_Your objective_.
What lines of the data include the string "routes"? Copy them all.
---*---
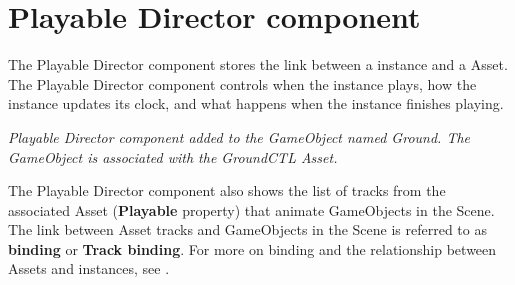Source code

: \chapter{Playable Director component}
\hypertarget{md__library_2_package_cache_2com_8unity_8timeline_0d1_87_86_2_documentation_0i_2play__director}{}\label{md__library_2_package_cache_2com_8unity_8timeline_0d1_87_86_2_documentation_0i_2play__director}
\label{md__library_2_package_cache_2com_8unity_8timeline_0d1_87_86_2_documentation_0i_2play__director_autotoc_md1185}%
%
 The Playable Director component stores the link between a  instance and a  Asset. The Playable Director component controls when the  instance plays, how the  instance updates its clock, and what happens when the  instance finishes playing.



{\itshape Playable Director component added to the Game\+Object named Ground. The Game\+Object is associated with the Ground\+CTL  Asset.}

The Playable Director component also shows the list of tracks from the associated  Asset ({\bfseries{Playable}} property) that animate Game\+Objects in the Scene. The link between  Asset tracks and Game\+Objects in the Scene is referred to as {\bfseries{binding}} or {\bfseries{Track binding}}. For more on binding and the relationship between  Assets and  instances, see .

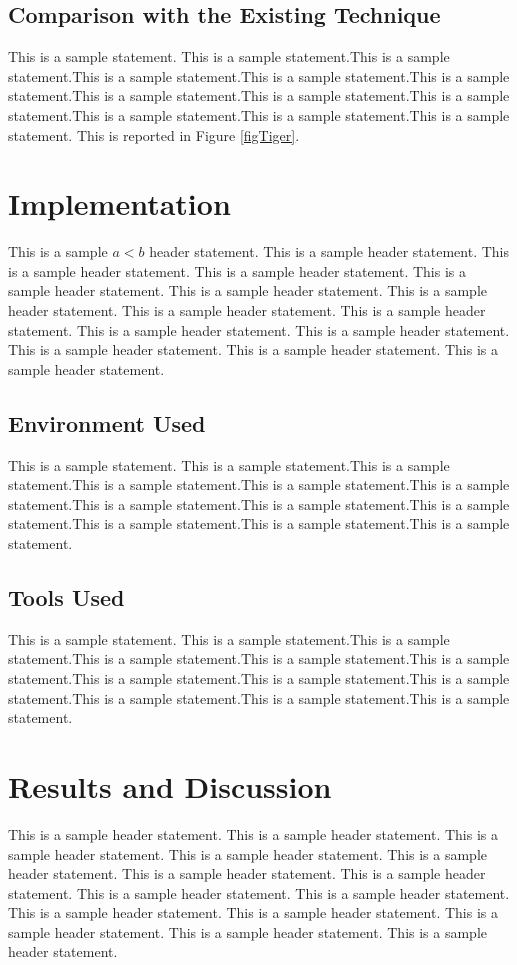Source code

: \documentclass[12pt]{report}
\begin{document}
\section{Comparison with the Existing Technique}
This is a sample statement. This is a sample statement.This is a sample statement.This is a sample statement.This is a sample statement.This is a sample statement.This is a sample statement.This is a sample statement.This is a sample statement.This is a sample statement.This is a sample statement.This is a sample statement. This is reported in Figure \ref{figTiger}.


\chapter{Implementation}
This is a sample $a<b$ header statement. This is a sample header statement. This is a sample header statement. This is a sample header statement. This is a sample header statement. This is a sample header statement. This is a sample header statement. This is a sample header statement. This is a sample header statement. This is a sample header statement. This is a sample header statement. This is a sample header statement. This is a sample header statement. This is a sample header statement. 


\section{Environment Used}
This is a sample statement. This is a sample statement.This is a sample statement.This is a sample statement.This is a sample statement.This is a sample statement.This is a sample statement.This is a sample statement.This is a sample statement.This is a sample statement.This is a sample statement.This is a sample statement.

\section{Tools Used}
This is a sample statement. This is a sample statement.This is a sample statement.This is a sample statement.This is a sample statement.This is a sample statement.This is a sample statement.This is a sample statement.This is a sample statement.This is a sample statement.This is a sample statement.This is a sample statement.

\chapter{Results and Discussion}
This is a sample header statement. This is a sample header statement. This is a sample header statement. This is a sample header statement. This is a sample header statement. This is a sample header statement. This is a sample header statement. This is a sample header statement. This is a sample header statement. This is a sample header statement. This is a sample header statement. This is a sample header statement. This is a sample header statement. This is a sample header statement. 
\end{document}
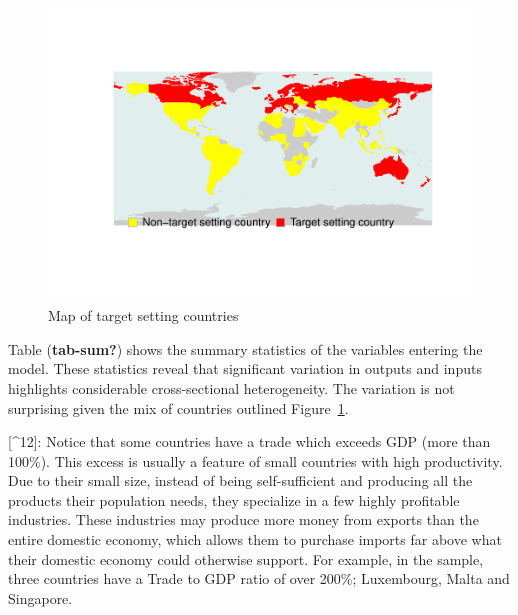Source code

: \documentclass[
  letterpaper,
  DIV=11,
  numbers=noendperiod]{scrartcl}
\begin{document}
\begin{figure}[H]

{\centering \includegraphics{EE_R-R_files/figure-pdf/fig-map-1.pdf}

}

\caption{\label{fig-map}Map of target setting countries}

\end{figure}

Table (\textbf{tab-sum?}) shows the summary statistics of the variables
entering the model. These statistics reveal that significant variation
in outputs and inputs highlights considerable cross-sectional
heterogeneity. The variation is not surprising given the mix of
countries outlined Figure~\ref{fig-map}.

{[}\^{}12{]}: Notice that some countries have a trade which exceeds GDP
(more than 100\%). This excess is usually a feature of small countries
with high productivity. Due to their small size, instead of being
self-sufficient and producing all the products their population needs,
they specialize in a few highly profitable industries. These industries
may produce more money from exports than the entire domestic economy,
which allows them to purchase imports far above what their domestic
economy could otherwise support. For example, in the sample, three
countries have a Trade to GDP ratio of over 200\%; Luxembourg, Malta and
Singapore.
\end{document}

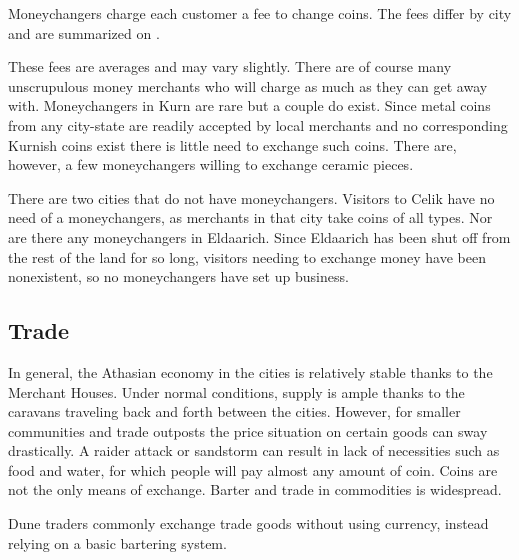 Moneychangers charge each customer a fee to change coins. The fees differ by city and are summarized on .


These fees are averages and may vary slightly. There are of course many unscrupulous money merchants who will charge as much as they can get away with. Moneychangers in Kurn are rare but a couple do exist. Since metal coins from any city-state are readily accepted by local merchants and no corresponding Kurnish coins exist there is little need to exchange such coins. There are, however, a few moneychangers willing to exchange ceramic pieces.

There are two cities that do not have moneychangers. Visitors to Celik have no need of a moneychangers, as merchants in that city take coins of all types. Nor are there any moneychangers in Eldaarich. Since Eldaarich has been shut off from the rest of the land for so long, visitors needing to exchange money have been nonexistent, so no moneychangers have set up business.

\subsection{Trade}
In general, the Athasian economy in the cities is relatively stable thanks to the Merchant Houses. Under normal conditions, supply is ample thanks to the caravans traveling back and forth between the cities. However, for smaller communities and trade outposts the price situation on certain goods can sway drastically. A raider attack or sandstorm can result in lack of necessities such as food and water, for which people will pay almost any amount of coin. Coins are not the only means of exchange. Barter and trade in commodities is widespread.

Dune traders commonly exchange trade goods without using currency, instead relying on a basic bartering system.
---*---
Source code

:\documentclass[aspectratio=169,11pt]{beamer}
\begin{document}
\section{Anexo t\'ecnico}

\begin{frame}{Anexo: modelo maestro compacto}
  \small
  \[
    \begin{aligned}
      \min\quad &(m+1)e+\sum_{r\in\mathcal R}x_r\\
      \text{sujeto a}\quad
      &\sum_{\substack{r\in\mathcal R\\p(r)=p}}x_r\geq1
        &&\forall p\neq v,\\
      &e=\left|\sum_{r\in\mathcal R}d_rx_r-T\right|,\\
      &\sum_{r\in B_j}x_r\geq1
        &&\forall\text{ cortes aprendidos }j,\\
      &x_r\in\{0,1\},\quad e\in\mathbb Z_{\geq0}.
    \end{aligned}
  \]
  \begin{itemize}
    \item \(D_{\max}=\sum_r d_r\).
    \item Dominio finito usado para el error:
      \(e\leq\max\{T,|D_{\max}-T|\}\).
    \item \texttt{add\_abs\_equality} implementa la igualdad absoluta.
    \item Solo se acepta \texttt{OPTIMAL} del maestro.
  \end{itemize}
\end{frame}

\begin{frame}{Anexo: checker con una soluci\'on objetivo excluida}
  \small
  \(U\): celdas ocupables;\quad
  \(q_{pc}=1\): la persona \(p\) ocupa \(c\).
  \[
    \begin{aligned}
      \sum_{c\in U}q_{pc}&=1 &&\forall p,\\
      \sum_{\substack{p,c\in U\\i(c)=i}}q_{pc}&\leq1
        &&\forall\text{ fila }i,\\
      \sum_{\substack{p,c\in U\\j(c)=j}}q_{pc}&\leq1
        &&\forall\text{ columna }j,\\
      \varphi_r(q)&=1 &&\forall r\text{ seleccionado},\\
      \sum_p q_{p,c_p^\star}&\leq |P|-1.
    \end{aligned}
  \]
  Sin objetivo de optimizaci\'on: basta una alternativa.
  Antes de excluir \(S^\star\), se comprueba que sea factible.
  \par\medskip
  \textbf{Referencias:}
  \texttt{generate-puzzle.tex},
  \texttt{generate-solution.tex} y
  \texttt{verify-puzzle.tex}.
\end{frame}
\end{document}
---*---
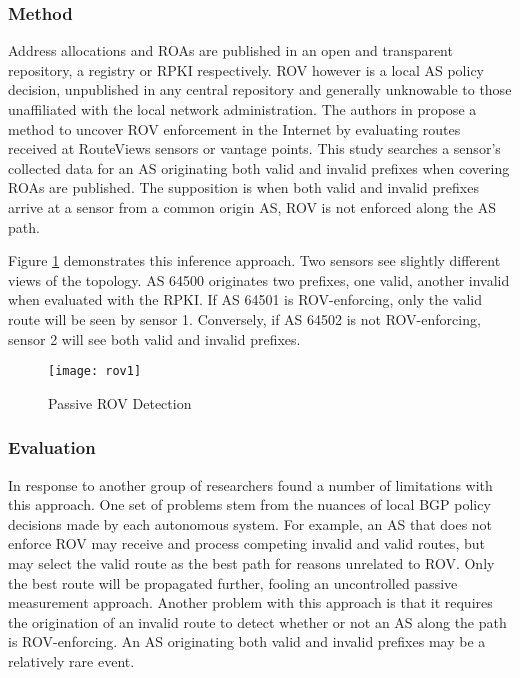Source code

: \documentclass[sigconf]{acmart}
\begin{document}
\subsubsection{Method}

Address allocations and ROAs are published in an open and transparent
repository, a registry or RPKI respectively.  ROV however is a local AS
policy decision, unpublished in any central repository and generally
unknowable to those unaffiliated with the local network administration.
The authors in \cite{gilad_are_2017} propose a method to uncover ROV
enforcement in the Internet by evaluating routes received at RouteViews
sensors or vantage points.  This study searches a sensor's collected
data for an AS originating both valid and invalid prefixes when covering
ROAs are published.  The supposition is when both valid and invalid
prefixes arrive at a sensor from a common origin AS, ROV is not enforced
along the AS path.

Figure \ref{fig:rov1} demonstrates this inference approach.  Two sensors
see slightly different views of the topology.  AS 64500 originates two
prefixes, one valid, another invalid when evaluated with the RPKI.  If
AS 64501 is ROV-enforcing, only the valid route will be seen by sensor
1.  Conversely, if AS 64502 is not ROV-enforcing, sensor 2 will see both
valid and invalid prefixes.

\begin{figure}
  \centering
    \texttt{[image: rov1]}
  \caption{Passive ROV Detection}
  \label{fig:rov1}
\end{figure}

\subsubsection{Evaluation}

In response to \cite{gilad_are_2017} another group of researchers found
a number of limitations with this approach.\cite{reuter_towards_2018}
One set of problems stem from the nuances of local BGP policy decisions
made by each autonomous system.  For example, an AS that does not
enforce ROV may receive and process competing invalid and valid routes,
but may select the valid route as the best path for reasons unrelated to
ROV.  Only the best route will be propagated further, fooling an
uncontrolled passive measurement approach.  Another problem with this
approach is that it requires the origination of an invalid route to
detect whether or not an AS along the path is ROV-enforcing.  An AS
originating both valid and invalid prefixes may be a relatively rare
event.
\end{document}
---*---
_Response below_.
enforcement in the Internet by evaluating routes received at RouteViews
enforce ROV may receive and process competing invalid and valid routes,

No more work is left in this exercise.